NB: Although not officially supported some customers have been able to successfully use Data Gateway against DB2/Z using the generic DB2 driver. Try at your own risk…
The current list of supported Data Sources is available at:
https://docs.oracle.com/en/cloud/paas/analytics-cloud/acubi/supported-data-sources.html
Remote Connection for Data Sets |
Remote Connection for Data Models |
|||
---|---|---|---|---|
Oracle DB |
Yes |
Yes |
||
Oracle Essbase |
Yes (Remote Data Connector but not Data Gateway) |
Yes (Remote Data Connector but not Data Gateway) |
||
Apache Hive |
Not yet |
Yes |
||
Amazon Redshift |
Not yet |
Not yet | ||
DB2 |
Yes |
Yes |
||
Impala |
Not yet |
Yes |
||
MySQL |
Not yet |
Yes |
||
Spark |
Not yet |
Yes |
||
SQL Server |
Yes |
Yes |
||
Teradata |
Yes |
Yes |
Can we run both Remote Data Connector and Data Gateway?
No, a given OAC server can either use Remote Data Connector OR Data Gateway, not both simultaneously.
Since there can only be one Remote Data Connector per OAC server, an HA architecture is not possible when RDC is required. Which, as of August 2019, would only occur when Essbase is a required data source.
NB: Although Remote Data Connector documentation suggests it only supports a single data source, like Data Gateway, a Remote Data Connector can connect to multiple data sources of the same or different types.
Can Data Gateway connect to SQL Server through Active Directory?
No, OAC only supports connecting to SQL Server with UserID and Password.
Troubleshooting
Agent state change failed with error: Agent name or OAC URL not specified or the Key pair not generated’
If you get that message when setting Data Gateway try to
- Save then Enable
- if still not working : close the application and restart the application
- if still not working : check your networking (on/off VPN)
Invalid OAC URL
If Data Gateway seems unable to reach OAC.
- Make sure Data Gateway is well defined and enabled on the OAC side
- Make sure you can reach the OAC URL from the environment where Data Gateway is running (e.g. from a browser)

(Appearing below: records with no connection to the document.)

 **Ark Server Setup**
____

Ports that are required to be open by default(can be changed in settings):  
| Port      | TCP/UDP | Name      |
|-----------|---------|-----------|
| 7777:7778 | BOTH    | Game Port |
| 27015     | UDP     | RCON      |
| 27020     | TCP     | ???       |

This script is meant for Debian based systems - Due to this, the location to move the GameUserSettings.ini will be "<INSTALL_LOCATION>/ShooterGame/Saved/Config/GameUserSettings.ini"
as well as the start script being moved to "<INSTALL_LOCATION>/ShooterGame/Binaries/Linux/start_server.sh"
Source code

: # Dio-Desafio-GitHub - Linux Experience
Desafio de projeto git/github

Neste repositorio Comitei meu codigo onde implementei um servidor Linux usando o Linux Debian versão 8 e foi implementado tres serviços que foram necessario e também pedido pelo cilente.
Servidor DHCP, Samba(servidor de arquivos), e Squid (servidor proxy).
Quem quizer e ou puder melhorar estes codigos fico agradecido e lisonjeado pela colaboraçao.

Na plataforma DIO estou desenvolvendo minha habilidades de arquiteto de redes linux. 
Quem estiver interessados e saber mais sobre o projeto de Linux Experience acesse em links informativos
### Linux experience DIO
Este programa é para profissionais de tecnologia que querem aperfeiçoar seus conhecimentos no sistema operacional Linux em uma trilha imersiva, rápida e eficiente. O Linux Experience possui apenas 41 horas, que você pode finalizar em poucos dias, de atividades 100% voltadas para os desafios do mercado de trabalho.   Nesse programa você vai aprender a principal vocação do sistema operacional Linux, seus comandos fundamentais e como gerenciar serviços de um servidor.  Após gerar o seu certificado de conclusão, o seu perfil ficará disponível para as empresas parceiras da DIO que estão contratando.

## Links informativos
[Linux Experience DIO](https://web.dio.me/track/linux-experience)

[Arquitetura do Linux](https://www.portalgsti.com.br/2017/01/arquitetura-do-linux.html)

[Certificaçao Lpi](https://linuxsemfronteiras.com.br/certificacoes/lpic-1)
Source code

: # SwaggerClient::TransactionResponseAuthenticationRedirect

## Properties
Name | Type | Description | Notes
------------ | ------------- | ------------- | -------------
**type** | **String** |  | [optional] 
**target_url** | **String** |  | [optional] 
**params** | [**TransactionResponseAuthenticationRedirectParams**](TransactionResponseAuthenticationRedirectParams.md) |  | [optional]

- Make sure nothing is blocking the communication (e.g. VPN) - traffic has to be permitted through the firewall
If needed you can use a proxy by following those steps (detailed in https://community.oracle.com/message/15411756#15411756 ):
- edit the file obiee_rdc_agent.properties located at the root of the Data Gateway folder and provide proxyHost and proxyPort there
- once you save the file, immediately go to you Data Gateway UI configuration page, and hit 'Save' button. Only this way your settings from previous step are made persistent.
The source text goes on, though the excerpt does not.